Ohio Auto Workers Endorse Strickland for U.S. Senate
TOLEDO – United Auto Workers (UAW) Region 2B Director Ken Lortz announced today that UAW has voted to endorse former Ohio Governor Ted Strickland for U.S. Senate against U.S. Senator Rob Portman.
“Ted Strickland has always stood on the side of working men and women in Ohio. When auto workers needed him most, Ted fought right alongside us to secure the auto rescue and together we saved 160,000 Ohio jobs. Ted has sided with workers and voted against every job-killing trade deal that has ever come before him. And he’s siding with us now in the latest fight to protect American auto jobs from being sent overseas by the Trans-Pacific Partnership (TPP),” said Director Lortz.
“While Ted has sided with workers, Senator Rob Portman has sided with corporate profits. Portman opposed the auto rescue and voted for every single trade deal that has ever come before him, including fast-tracking the TPP. Ohio workers can’t afford Senator Portman anymore. We need Ted in the U.S. Senate.”

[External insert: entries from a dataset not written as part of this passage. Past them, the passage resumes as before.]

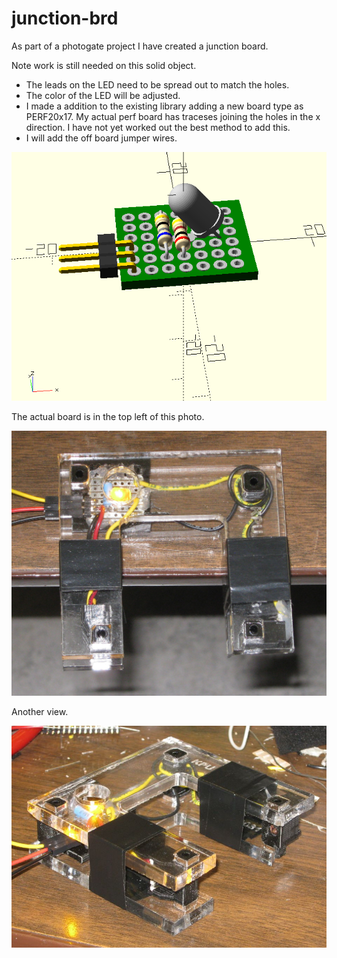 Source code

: # junction-brd

As part of a photogate project I have created a junction board.

Note work is still needed on this solid object. 

* The leads on the LED need to be spread out to match the holes.
* The color of the LED will be adjusted.
* I made a addition to the existing library adding a new board type as PERF20x17. 
  My actual perf board has traceses joining the holes in the x direction. I have not
  yet worked out the best method to add this.
* I will add the off board jumper wires.
  
![](junction-brd.png)

The actual board is in the top left of this photo.

![](photogate-prototype-led-bend-top.jpg)

Another view.

![](photogate-prototype-led-bend.jpg)
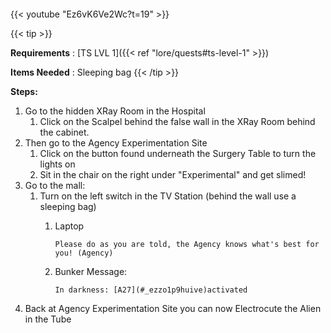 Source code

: ####
{{< youtube "Ez6vK6Ve2Wc?t=19" >}}

{{< tip >}}

**Requirements** : [TS LVL 1]({{< ref "lore/quests#ts-level-1" >}})

**Items Needed** : Sleeping bag
{{< /tip >}}


**Steps:**

1. Go to the hidden XRay Room in the Hospital
	1. Click on the Scalpel behind the false wall in the XRay Room behind the cabinet.
2. Then go to the Agency Experimentation Site
	1. Click on the button found underneath the Surgery Table to turn the lights on
	2. Sit in the chair on the right under "Experimental" and get slimed!
3. Go to the mall:
	1. Turn on the left switch in the TV Station (behind the wall use a sleeping bag)
		1. Laptop
		
			`Please do as you are told, the Agency knows what's best for you! (Agency)`
		2. Bunker Message:
		
			`In darkness: [A27](#_ezzo1p9huive)activated`
4. Back at Agency Experimentation Site you can now Electrocute the Alien in the Tube

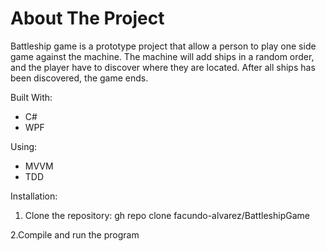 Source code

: # About The Project

Battleship game is a prototype project that allow a person to play one side game against the machine.
The machine will add ships in a random order, and the player have to discover where they are located.
After all ships has been discovered, the game ends.

Built With:
- C#
- WPF

Using:
- MVVM
- TDD

Installation:

1. Clone the repository:
gh repo clone facundo-alvarez/BattleshipGame

2.Compile and run the program 
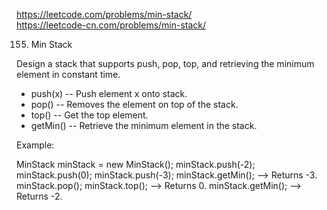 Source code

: https://leetcode.com/problems/min-stack/  
https://leetcode-cn.com/problems/min-stack/

155. Min Stack

Design a stack that supports push, pop, top, and retrieving the minimum element in constant time.

- push(x) -- Push element x onto stack.
- pop() -- Removes the element on top of the stack.
- top() -- Get the top element.
- getMin() -- Retrieve the minimum element in the stack.

Example:

  MinStack minStack = new MinStack();
  minStack.push(-2);
  minStack.push(0);
  minStack.push(-3);
  minStack.getMin();   --> Returns -3.
  minStack.pop();
  minStack.top();      --> Returns 0.
  minStack.getMin();   --> Returns -2.
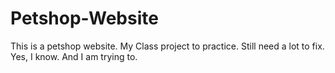 # Petshop-Website
This is a petshop website. My Class project to practice. Still need a lot to fix. Yes, I know. And I am trying to.
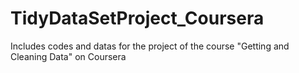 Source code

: TidyDataSetProject_Coursera
===========================

Includes codes and datas for the project of the course "Getting and Cleaning Data" on Coursera
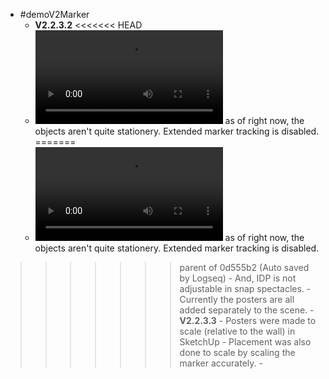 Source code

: - #demoV2Marker
	- **V2.2.3.2**
<<<<<<< HEAD
	- ![Untitled.mp4](../assets/Untitled_1671443897623_0.mp4) as of right now, the objects aren't quite stationery. Extended marker tracking is disabled.
=======
	- ![IMG_5669.MOV](../assets/IMG_5669_1671396116269_0.MOV) as of right now, the objects aren't quite stationery. Extended marker tracking is disabled.
>>>>>>> parent of 0d555b2 (Auto saved by Logseq)
	- And, IDP is not adjustable in snap spectacles.
	- Currently the posters are all added separately to the scene.
	- **V2.2.3.3**
		- Posters were made to scale (relative to the wall) in SketchUp
		- Placement was also done to scale by scaling the marker accurately.
	-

“The U.S. Senate shouldn’t be a place where millionaires go to look out for billionaires,” said Strickland. “While Senator Portman stands with Washington special interests, I am proud to stand with Ohio auto workers in this fight, and I am deeply grateful for their support.”
UAW Region 2B covers Ohio and Indiana, with 128,000 active and retired members in Ohio.
As Governor, Strickland joined with the UAW and fought for the auto rescue, which saved 160,000 Ohio jobs. In Congress, Strickland voted against NAFTA and all eight job-killing trade agreements that came before him. Strickland is currently opposing the Trans-Pacific Partnership Trade Agreement, which has been called NAFTA 2.0.
Portman opposed the auto rescue, calling it a ‘lousy deal.’ Portman served as President George W. Bush’s top trade adviser and voted for NAFTA along with all eight job-killing trade agreements that have come before him in Congress. And Portman voted to Fast-Track the Trans-Pacific Partnership Trade Agreement without even reading the draft.